> _RECORD EXCERPTS_
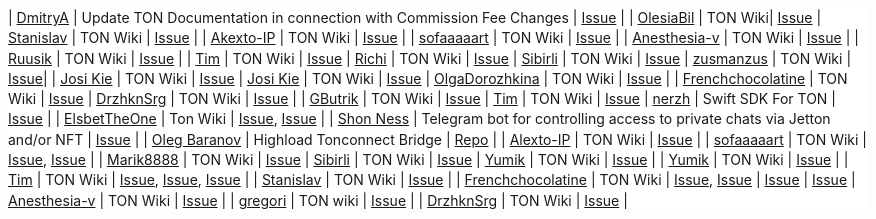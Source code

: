 | [DmitryA](https://github.com/memearchivarius) | Update TON Documentation in connection with Commission Fee Changes | [Issue](https://github.com/ton-society/grants-and-bounties/issues/572) |
| [OlesiaBil](https://github.com/OlesiaBil) | TON Wiki| [Issue](https://github.com/ton-society/grants-and-bounties/issues/431#issuecomment-2094436260)
| [Stanislav](https://github.com/aniramlove) | TON Wiki | [Issue](https://github.com/ton-society/grants-and-bounties/issues/431#issuecomment-2041439256) |
| [Akexto-IP](https://github.com/Alexto-IP) | TON Wiki | [Issue](https://github.com/ton-society/grants-and-bounties/issues/431#issuecomment-2094354738) |
| [sofaaaaart](https://github.com/sofaaaaart) | TON Wiki | [Issue](https://github.com/ton-society/grants-and-bounties/issues/431#issuecomment-2094087310) |
| [Anesthesia-v](https://github.com/anesthesia-v) | TON Wiki | [Issue](https://github.com/ton-society/grants-and-bounties/issues/431#issuecomment-2093309359) |
| [Ruusik](https://github.com/rudmish) | TON Wiki | [Issue](https://github.com/ton-society/grants-and-bounties/issues/431#issuecomment-2092392395) |
| [Tim](https://github.com/timcom-pro) | TON Wiki | [Issue](https://github.com/ton-society/grants-and-bounties/issues/431?new_signup=true?new_signup=true#issuecomment-2091669624)
| [Richi](https://github.com/VGRichi) | TON Wiki | [Issue](https://github.com/ton-society/grants-and-bounties/issues/431#issuecomment-2091200623)
| [Sibirli](https://github.com/Sibirli) | TON Wiki | [Issue](https://github.com/ton-society/grants-and-bounties/issues/431#issuecomment-2091200309)
| [zusmanzus](https://github.com/zusmanzus) | TON Wiki | [Issue](https://github.com/ton-society/grants-and-bounties/issues/431#issuecomment-2090890970)|
| [Josi Kie](https://github.com/josikie) | TON Wiki | [Issue](https://github.com/ton-society/grants-and-bounties/issues/431#issuecomment-2090785208)
| [Josi Kie](https://github.com/josikie) | TON Wiki | [Issue](https://github.com/ton-society/grants-and-bounties/issues/431#issuecomment-2144617203)
| [OlgaDorozhkina](https://github.com/OlgaDorozhkina) | TON Wiki | [Issue](https://github.com/ton-society/grants-and-bounties/issues/431#issuecomment-2090631375) |
| [Frenchchocolatine](https://github.com/frenchchoco) | TON Wiki | [Issue](https://github.com/ton-society/grants-and-bounties/issues/431#issuecomment-2090434901)
| [DrzhknSrg](https://github.com/DrzhknSrg) | TON Wiki | [Issue](https://github.com/ton-society/grants-and-bounties/issues/431#issuecomment-2090312883) |
| [GButrik](https://github.com/GButrik) | TON Wiki | [Issue](https://github.com/ton-society/grants-and-bounties/issues/431#issuecomment-2090448203)
| [Tim](https://github.com/timcom-pro) | TON Wiki | [Issue](https://github.com/ton-society/grants-and-bounties/issues/431#issuecomment-2090344793)
| [nerzh](https://github.com/nerzh) | Swift SDK For TON | [Issue](https://github.com/ton-society/grants-and-bounties/issues/309) |
| [ElsbetTheOne](https://github.com/ElsbetTheOne) | Ton Wiki | [Issue](https://github.com/ton-society/grants-and-bounties/issues/431#issuecomment-2041157629), [Issue](https://github.com/ton-society/grants-and-bounties/issues/431#issuecomment-2094366269) |
| [Shon Ness](https://github.com/nessshon) | Telegram bot for controlling access to private chats via Jetton and/or NFT | [Issue](https://github.com/ton-society/grants-and-bounties/issues/555) |
| [Oleg Baranov](https://github.com/xssnick) | Highload Tonconnect Bridge | [Repo](https://github.com/ton-connect/bridge2) |
| [Alexto-IP](https://github.com/Alexto-IP) | TON Wiki | [Issue](https://github.com/ton-society/grants-and-bounties/issues/431#issuecomment-2037310415) |
| [sofaaaaart](https://github.com/sofaaaaart) | TON Wiki | [Issue](https://github.com/ton-society/grants-and-bounties/issues/431#issuecomment-2037214297), [Issue](https://github.com/ton-society/grants-and-bounties/issues/431#issuecomment-2094087310) |
| [Marik8888](https://github.com/Marik8888) | TON Wiki | [Issue](https://github.com/ton-society/grants-and-bounties/issues/431#issuecomment-2039440764)
| [Sibirli](https://github.com/Sibirli) | TON Wiki | [Issue](https://github.com/ton-society/grants-and-bounties/issues/431#issuecomment-2039564919)
| [Yumik](https://github.com/yumik229) | TON Wiki | [Issue](https://github.com/ton-society/grants-and-bounties/issues/431#issuecomment-2034933852) |
| [Yumik](https://github.com/yumik229) | TON Wiki | [Issue](https://github.com/ton-society/grants-and-bounties/issues/431#issuecomment-2090238811) |
| [Tim](https://github.com/timcom-pro) | TON Wiki | [Issue](https://github.com/ton-society/grants-and-bounties/issues/431#issuecomment-2041233527),  [Issue](https://github.com/ton-society/grants-and-bounties/issues/431#issuecomment-2090344793), [Issue](https://github.com/ton-society/grants-and-bounties/issues/431#issuecomment-1985520427) |
| [Stanislav](https://github.com/aniramlove) | TON Wiki | [Issue](https://github.com/ton-society/grants-and-bounties/issues/431#issuecomment-2094746150) |
| [Frenchchocolatine](https://github.com/frenchchoco) | TON Wiki | [Issue](https://github.com/ton-society/grants-and-bounties/issues/431#issuecomment-2035312693), [Issue](https://github.com/ton-society/grants-and-bounties/issues/431#issuecomment-2090434901) | [Issue](https://github.com/ton-society/grants-and-bounties/issues/431#issuecomment-2204241796) | [Issue](https://github.com/ton-society/grants-and-bounties/issues/431#issuecomment-2327409250)
| [Anesthesia-v](https://github.com/anesthesia-v) | TON Wiki | [Issue](https://github.com/ton-society/grants-and-bounties/issues/431#issuecomment-2041150045) |
| [gregori](https://github.com/gregoricordova) | TON wiki |  [Issue](https://github.com/ton-society/grants-and-bounties/issues/431#issuecomment-2041122532) |
| [DrzhknSrg](https://github.com/DrzhknSrg) | TON Wiki | [Issue](https://github.com/ton-society/grants-and-bounties/issues/431#issuecomment-2035260604) |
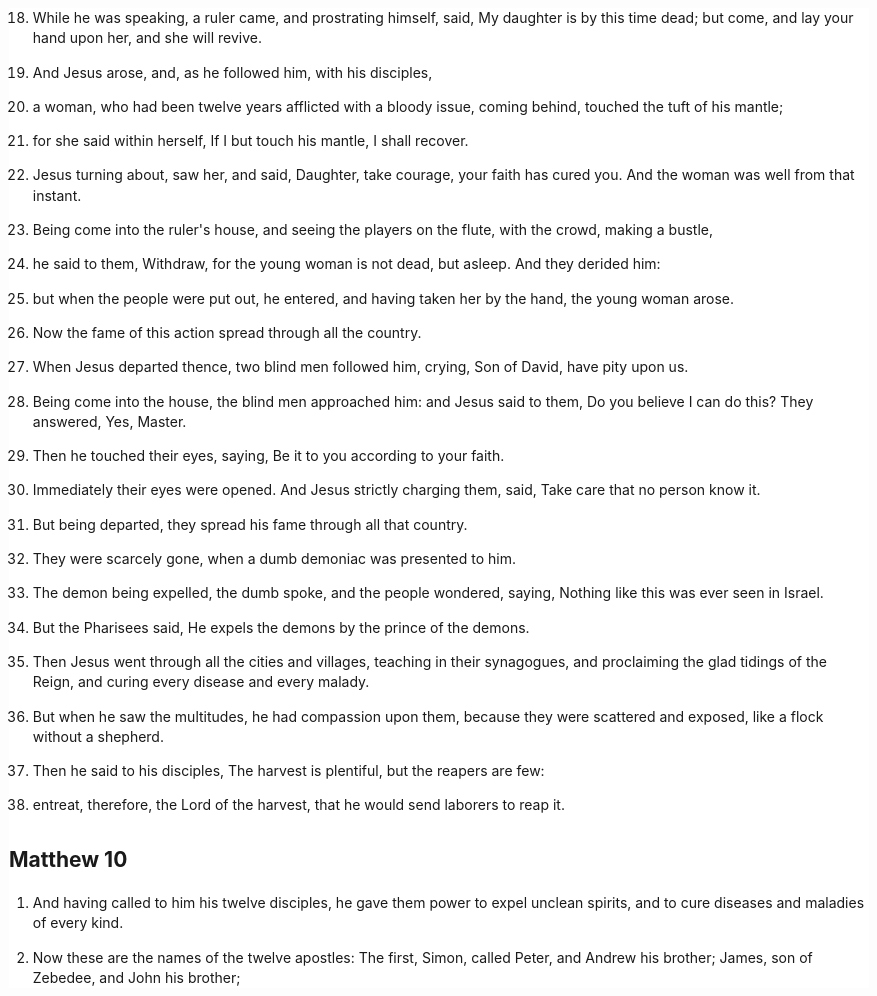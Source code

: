18. While he was speaking, a ruler came, and prostrating himself, said, My daughter is by this time dead; but come, and lay your hand upon her, and she will revive.

19. And Jesus arose, and, as he followed him, with his disciples,

20. a woman, who had been twelve years afflicted with a bloody issue, coming behind, touched the tuft of his mantle;

21. for she said within herself, If I but touch his mantle, I shall recover.

22. Jesus turning about, saw her, and said, Daughter, take courage, your faith has cured you. And the woman was well from that instant.

23. Being come into the ruler's house, and seeing the players on the flute, with the crowd, making a bustle,

24. he said to them, Withdraw, for the young woman is not dead, but asleep. And they derided him:

25. but when the people were put out, he entered, and having taken her by the hand, the young woman arose.

26. Now the fame of this action spread through all the country.

27. When Jesus departed thence, two blind men followed him, crying, Son of David, have pity upon us.

28. Being come into the house, the blind men approached him: and Jesus said to them, Do you believe I can do this? They answered, Yes, Master.

29. Then he touched their eyes, saying, Be it to you according to your faith.

30. Immediately their eyes were opened. And Jesus strictly charging them, said, Take care that no person know it.

31. But being departed, they spread his fame through all that country.

32. They were scarcely gone, when a dumb demoniac was presented to him.

33. The demon being expelled, the dumb spoke, and the people wondered, saying, Nothing like this was ever seen in Israel.

34. But the Pharisees said, He expels the demons by the prince of the demons.

35. Then Jesus went through all the cities and villages, teaching in their synagogues, and proclaiming the glad tidings of the Reign, and curing every disease and every malady.

36. But when he saw the multitudes, he had compassion upon them, because they were scattered and exposed, like a flock without a shepherd.

37. Then he said to his disciples, The harvest is plentiful, but the reapers are few:

38. entreat, therefore, the Lord of the harvest, that he would send laborers to reap it.

## Matthew 10

1. And having called to him his twelve disciples, he gave them power to expel unclean spirits, and to cure diseases and maladies of every kind.

2. Now these are the names of the twelve apostles: The first, Simon, called Peter, and Andrew his brother; James, son of Zebedee, and John his brother;
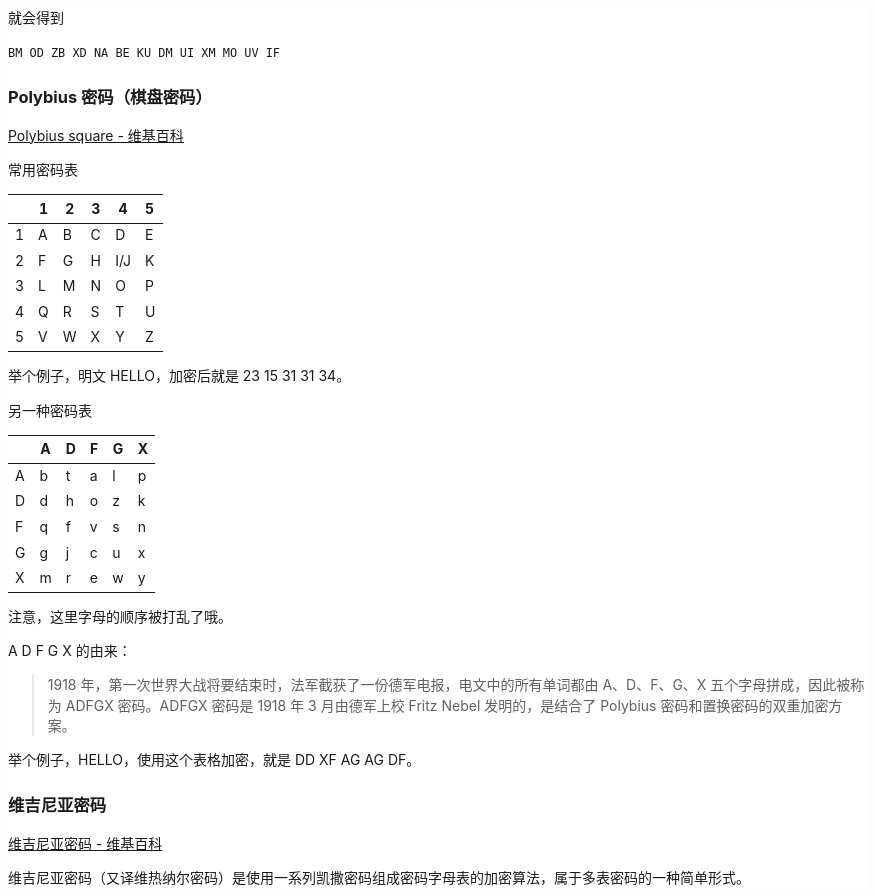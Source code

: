 就会得到

```
BM OD ZB XD NA BE KU DM UI XM MO UV IF
```

### Polybius 密码（棋盘密码）

[Polybius square - 维基百科](https://en.wikipedia.org/wiki/Polybius_square)

常用密码表

|      | 1    | 2    | 3    | 4    | 5    |
| :--- | ---- | ---- | ---- | ---- | :--- |
| 1    | A    | B    | C    | D    | E    |
| 2    | F    | G    | H    | I/J  | K    |
| 3    | L    | M    | N    | O    | P    |
| 4    | Q    | R    | S    | T    | U    |
| 5    | V    | W    | X    | Y    | Z    |

举个例子，明文 HELLO，加密后就是 23 15 31 31 34。

另一种密码表

|      | A    | D    | F    | G    | X    |
| ---- | ---- | ---- | ---- | ---- | ---- |
| A    | b    | t    | a    | l    | p    |
| D    | d    | h    | o    | z    | k    |
| F    | q    | f    | v    | s    | n    |
| G    | g    | j    | c    | u    | x    |
| X    | m    | r    | e    | w    | y    |

注意，这里字母的顺序被打乱了哦。

A D F G X 的由来：

> 1918 年，第一次世界大战将要结束时，法军截获了一份德军电报，电文中的所有单词都由 A、D、F、G、X 五个字母拼成，因此被称为 ADFGX 密码。ADFGX 密码是 1918 年 3 月由德军上校 Fritz Nebel 发明的，是结合了 Polybius 密码和置换密码的双重加密方案。

举个例子，HELLO，使用这个表格加密，就是 DD XF AG AG DF。

### 维吉尼亚密码

[维吉尼亚密码 - 维基百科](https://zh.wikipedia.org/wiki/%E7%BB%B4%E5%90%89%E5%B0%BC%E4%BA%9A%E5%AF%86%E7%A0%81)

维吉尼亚密码（又译维热纳尔密码）是使用一系列凯撒密码组成密码字母表的加密算法，属于多表密码的一种简单形式。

> _GOAL OF THE EXERCISE_
Where a line in the listing above includes the string "twelve", copy that line.

> _TASK RESULT_
20. a woman, who had been twelve years afflicted with a bloody issue, coming behind, touched the tuft of his mantle;
1. And having called to him his twelve disciples, he gave them power to expel unclean spirits, and to cure diseases and maladies of every kind.
2. Now these are the names of the twelve apostles: The first, Simon, called Peter, and Andrew his brother; James, son of Zebedee, and John his brother;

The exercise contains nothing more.